Sacramento, Calif., (July 21, 2017) – The Senate Committee on Appropriations on July 20 approved a bill that funds the U.S. Department of Agriculture and the Food and Drug Administration (FDA) for fiscal year 2018. The appropriations bill includes an important statement of policy urging FDA to distinguish between grape varietals so that growers of winegrapes may be eligible for exemption or exclusion from the Food Safety Modernization Act’s produce safety rule.
The committee’s report language complements language in the House of Representatives agricultural appropriations bill, which urged FDA to initiate a process to distinguish between grape varietals so that winegrape growers may be exempted from the produce safety rule.
The California Association of Winegrape Growers (CAWG) on June 15 submitted a formal request to FDA to exempt winegrapes from the produce safety rule on the basis that they are rarely consumed raw.

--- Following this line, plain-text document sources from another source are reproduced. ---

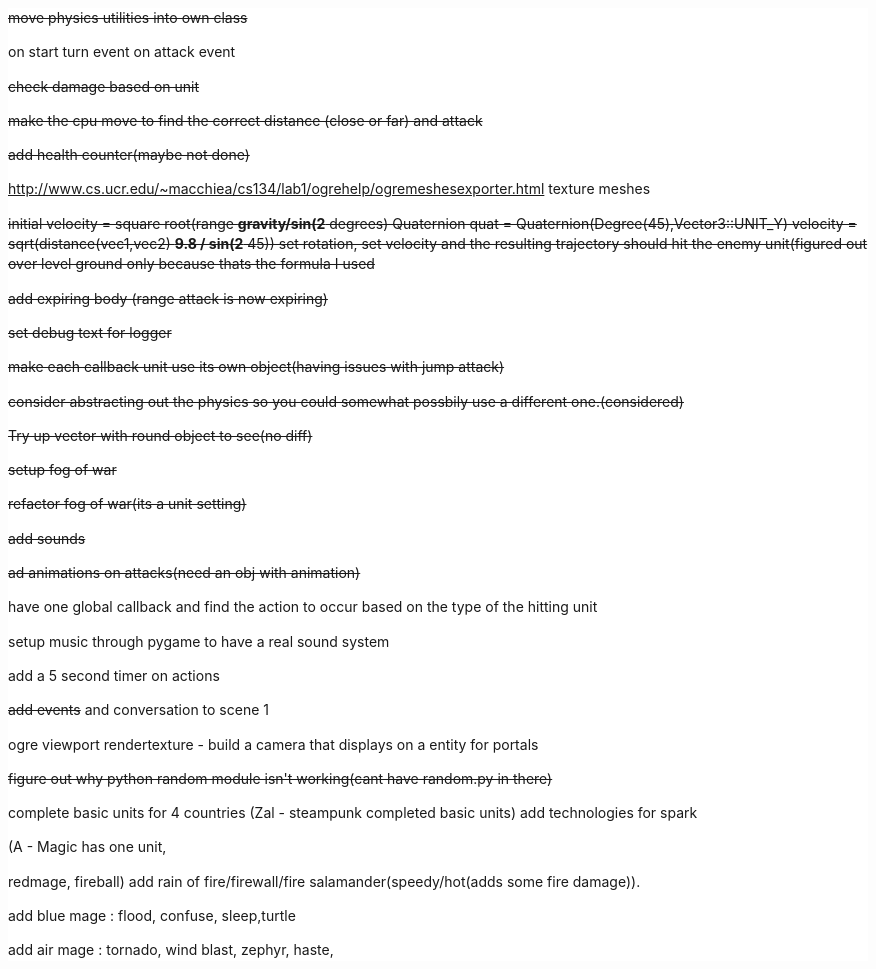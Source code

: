 ~~move physics utilities into own class~~

on start turn event
on attack event

~~check damage based on unit~~

~~make the cpu move to find the correct distance (close or far) and attack~~

~~add health counter(maybe not done)~~

http://www.cs.ucr.edu/~macchiea/cs134/lab1/ogrehelp/ogremeshesexporter.html texture meshes

~~initial velocity = square root(range **gravity/sin(2** degrees)
Quaternion quat = Quaternion(Degree(45),Vector3::UNIT\_Y)
velocity = sqrt(distance(vec1,vec2) **9.8 / sin(2** 45))
set rotation, set velocity and the resulting trajectory should hit the enemy unit(figured out over level ground only because thats the formula I used~~

~~add expiring body (range attack is now expiring)~~

~~set debug text for logger~~

~~make each callback unit use its own object(having issues with jump attack)~~

~~consider abstracting out the physics so you could somewhat possbily use a different one.(considered)~~

~~Try up vector with round object to see(no diff)~~





~~setup fog of war~~

~~refactor fog of war(its a unit setting)~~

~~add sounds~~

~~ad animations on attacks(need an obj with animation)~~

have one global callback and find the action to occur based on the type of the hitting unit

setup music through pygame to have a real sound system

add a 5 second timer on actions

~~add events~~ and conversation to scene 1

ogre viewport rendertexture - build a camera that displays on a entity for portals

~~figure out why python random module isn't working(cant have random.py in there)~~

complete basic units for 4 countries
(Zal - steampunk completed basic units) add technologies for spark

(A - Magic has one unit,

redmage, fireball) add rain of fire/firewall/fire salamander(speedy/hot(adds some fire damage)).

add blue mage : flood, confuse,  sleep,turtle

add air mage : tornado, wind blast, zephyr, haste,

More than 30 other commodities are exempt from the rule because they are nearly always cooked or processed before consumption, thus eliminating the risk of foodborne illnesses. CAWG provided FDA and various members of the California congressional delegation a 10-page white paper detailing the justification for the winegrape exemption.
Starting in 2018, FDA’s produce safety rule requires most commercial growers of winegrapes to document, through a burdensome exchange of notice and assurance with buyers, that the harvested grapes have in fact been processed into wine. Growers must keep records of this exchange, for every load shipped, for a two-year period. Failure to adhere to these requirements could result in winegrape growers having to comply with other aspects of the produce safety rule, which is intended to ensure the safety of raw produce.

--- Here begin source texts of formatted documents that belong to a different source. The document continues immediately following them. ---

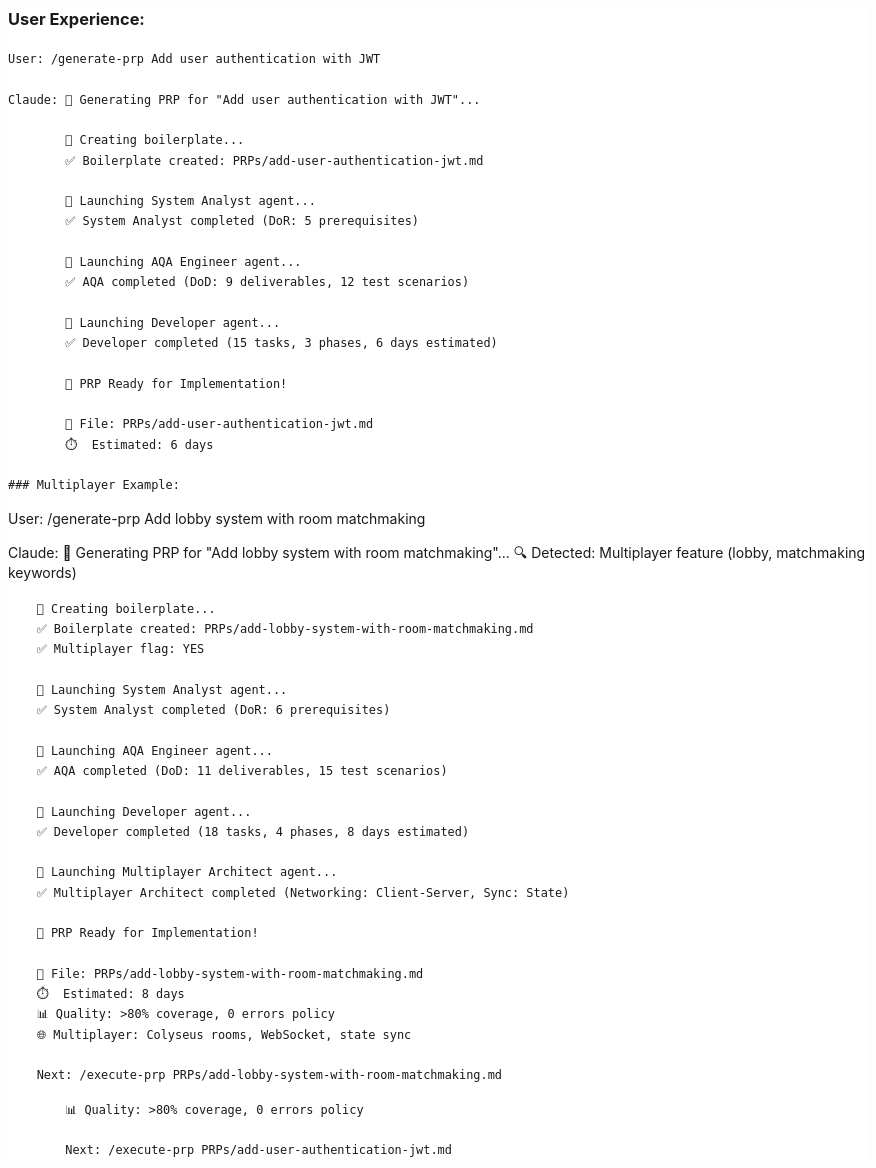 ### User Experience:
```
User: /generate-prp Add user authentication with JWT

Claude: 🤖 Generating PRP for "Add user authentication with JWT"...

        📝 Creating boilerplate...
        ✅ Boilerplate created: PRPs/add-user-authentication-jwt.md

        🔄 Launching System Analyst agent...
        ✅ System Analyst completed (DoR: 5 prerequisites)

        🔄 Launching AQA Engineer agent...
        ✅ AQA completed (DoD: 9 deliverables, 12 test scenarios)

        🔄 Launching Developer agent...
        ✅ Developer completed (15 tasks, 3 phases, 6 days estimated)

        🎉 PRP Ready for Implementation!

        📄 File: PRPs/add-user-authentication-jwt.md
        ⏱️  Estimated: 6 days

### Multiplayer Example:
```
User: /generate-prp Add lobby system with room matchmaking

Claude: 🤖 Generating PRP for "Add lobby system with room matchmaking"...
        🔍 Detected: Multiplayer feature (lobby, matchmaking keywords)

        📝 Creating boilerplate...
        ✅ Boilerplate created: PRPs/add-lobby-system-with-room-matchmaking.md
        ✅ Multiplayer flag: YES

        🔄 Launching System Analyst agent...
        ✅ System Analyst completed (DoR: 6 prerequisites)

        🔄 Launching AQA Engineer agent...
        ✅ AQA completed (DoD: 11 deliverables, 15 test scenarios)

        🔄 Launching Developer agent...
        ✅ Developer completed (18 tasks, 4 phases, 8 days estimated)

        🔄 Launching Multiplayer Architect agent...
        ✅ Multiplayer Architect completed (Networking: Client-Server, Sync: State)

        🎉 PRP Ready for Implementation!

        📄 File: PRPs/add-lobby-system-with-room-matchmaking.md
        ⏱️  Estimated: 8 days
        📊 Quality: >80% coverage, 0 errors policy
        🌐 Multiplayer: Colyseus rooms, WebSocket, state sync

        Next: /execute-prp PRPs/add-lobby-system-with-room-matchmaking.md
```
        📊 Quality: >80% coverage, 0 errors policy

        Next: /execute-prp PRPs/add-user-authentication-jwt.md
```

“The fact is that California winegrape varietals are rarely consumed raw and FDA should categorically exempt them from the produce safety rule,” CAWG President John Aguirre said.
Wine Institute, Napa Valley Vintners and Washington Winegrowers Association have joined CAWG in support of this effort. “We will continue to work closely with other industry organizations to press FDA to change its policy,” Aguirre said.